**Task inputs:**
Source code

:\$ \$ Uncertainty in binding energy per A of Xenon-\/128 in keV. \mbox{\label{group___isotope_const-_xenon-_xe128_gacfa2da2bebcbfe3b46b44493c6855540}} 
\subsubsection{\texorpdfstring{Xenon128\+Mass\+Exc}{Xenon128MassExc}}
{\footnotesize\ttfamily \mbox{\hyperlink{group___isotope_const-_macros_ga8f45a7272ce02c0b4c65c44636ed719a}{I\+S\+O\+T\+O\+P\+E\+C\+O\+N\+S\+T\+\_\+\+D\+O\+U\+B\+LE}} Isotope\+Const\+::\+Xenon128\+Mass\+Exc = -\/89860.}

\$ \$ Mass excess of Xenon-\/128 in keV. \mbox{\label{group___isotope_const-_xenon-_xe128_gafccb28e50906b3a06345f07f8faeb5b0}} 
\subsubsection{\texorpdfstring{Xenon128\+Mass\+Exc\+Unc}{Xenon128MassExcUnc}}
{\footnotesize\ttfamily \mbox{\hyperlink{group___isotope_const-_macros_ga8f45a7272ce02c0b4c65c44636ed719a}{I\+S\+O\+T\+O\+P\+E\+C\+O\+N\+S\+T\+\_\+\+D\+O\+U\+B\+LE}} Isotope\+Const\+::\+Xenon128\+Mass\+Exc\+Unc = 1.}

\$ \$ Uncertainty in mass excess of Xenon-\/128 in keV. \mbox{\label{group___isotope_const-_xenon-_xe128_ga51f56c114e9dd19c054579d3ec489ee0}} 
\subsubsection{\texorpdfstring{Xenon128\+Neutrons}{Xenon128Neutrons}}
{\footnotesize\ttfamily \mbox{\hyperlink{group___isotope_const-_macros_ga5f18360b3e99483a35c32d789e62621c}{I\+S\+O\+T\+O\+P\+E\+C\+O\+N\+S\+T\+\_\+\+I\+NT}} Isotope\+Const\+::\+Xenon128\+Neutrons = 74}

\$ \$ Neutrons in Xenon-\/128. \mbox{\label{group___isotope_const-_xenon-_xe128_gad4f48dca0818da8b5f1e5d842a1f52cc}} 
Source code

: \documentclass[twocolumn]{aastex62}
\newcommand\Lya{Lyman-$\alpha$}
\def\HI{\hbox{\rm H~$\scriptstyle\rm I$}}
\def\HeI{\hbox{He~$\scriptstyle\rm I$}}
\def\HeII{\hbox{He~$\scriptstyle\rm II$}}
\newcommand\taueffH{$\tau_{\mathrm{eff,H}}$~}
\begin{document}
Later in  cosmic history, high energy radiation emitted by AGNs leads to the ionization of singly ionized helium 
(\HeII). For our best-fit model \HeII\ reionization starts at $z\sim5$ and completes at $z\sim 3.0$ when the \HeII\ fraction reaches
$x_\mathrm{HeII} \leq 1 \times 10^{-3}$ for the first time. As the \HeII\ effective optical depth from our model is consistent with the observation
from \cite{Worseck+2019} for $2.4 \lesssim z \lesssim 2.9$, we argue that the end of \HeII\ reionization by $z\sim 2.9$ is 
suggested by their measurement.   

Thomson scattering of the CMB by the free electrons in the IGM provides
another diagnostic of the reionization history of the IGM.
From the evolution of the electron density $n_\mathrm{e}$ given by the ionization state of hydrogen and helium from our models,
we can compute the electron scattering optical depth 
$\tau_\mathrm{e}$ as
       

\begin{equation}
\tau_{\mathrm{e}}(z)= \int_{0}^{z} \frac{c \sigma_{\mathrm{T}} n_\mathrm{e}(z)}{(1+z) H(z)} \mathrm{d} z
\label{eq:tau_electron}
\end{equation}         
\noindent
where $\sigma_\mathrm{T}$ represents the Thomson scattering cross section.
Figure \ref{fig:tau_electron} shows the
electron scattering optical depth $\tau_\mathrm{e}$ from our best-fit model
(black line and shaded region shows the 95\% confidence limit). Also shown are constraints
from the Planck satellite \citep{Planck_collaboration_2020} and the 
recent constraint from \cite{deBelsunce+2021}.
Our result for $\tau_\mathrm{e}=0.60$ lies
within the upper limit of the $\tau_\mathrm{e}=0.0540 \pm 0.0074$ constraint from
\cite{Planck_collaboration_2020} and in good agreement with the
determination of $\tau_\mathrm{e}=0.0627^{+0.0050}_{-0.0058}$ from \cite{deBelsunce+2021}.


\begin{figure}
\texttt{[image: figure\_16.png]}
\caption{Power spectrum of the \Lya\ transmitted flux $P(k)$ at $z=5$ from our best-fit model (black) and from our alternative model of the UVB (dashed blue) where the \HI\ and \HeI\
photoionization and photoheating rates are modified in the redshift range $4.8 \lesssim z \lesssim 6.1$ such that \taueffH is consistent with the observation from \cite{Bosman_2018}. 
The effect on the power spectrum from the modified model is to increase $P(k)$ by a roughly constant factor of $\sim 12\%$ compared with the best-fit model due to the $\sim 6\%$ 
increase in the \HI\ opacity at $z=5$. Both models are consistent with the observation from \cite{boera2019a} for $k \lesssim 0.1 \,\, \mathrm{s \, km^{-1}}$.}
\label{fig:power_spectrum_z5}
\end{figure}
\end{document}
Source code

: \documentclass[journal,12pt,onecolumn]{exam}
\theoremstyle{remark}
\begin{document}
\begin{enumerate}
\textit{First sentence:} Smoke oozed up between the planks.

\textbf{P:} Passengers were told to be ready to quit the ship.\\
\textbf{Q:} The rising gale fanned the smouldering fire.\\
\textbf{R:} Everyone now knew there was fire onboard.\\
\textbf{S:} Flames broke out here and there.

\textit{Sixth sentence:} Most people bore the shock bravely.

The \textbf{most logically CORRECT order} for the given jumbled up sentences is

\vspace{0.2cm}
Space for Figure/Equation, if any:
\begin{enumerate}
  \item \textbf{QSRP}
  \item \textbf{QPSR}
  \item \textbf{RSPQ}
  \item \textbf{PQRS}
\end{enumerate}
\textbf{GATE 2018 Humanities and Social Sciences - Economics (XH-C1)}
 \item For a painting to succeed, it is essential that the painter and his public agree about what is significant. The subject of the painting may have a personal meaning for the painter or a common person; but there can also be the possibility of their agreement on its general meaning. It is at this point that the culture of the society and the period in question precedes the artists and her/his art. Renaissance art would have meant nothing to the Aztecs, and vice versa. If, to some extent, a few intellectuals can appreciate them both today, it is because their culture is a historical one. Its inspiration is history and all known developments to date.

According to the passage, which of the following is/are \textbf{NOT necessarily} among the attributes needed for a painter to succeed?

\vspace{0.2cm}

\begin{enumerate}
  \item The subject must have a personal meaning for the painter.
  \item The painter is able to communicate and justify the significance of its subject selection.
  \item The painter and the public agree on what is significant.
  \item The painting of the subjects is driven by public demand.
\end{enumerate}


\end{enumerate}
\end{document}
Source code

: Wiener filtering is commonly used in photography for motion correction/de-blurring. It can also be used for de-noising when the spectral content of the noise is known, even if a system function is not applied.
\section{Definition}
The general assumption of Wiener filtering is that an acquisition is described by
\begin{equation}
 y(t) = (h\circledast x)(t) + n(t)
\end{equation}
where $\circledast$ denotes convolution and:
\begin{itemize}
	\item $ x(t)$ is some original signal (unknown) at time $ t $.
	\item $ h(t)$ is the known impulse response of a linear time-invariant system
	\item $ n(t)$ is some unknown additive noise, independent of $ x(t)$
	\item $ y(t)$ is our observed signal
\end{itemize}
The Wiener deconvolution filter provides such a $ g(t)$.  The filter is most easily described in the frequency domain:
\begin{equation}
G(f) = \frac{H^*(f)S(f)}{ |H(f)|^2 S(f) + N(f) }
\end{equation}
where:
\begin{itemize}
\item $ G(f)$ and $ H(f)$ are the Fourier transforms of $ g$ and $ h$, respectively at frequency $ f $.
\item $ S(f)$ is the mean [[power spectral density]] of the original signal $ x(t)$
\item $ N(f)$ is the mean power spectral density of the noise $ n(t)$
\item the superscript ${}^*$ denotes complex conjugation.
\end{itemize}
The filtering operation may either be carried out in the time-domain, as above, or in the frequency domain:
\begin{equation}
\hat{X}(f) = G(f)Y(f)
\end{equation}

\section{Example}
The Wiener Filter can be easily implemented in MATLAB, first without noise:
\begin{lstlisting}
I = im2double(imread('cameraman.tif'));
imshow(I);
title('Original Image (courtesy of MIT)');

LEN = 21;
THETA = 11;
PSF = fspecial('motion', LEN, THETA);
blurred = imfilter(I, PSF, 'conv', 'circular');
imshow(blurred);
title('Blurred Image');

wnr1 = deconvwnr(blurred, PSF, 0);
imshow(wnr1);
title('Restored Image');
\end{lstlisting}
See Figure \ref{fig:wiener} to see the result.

**Work to complete:** State the number of lines in the listing that include the word "density", without any other text.

**Result:** 3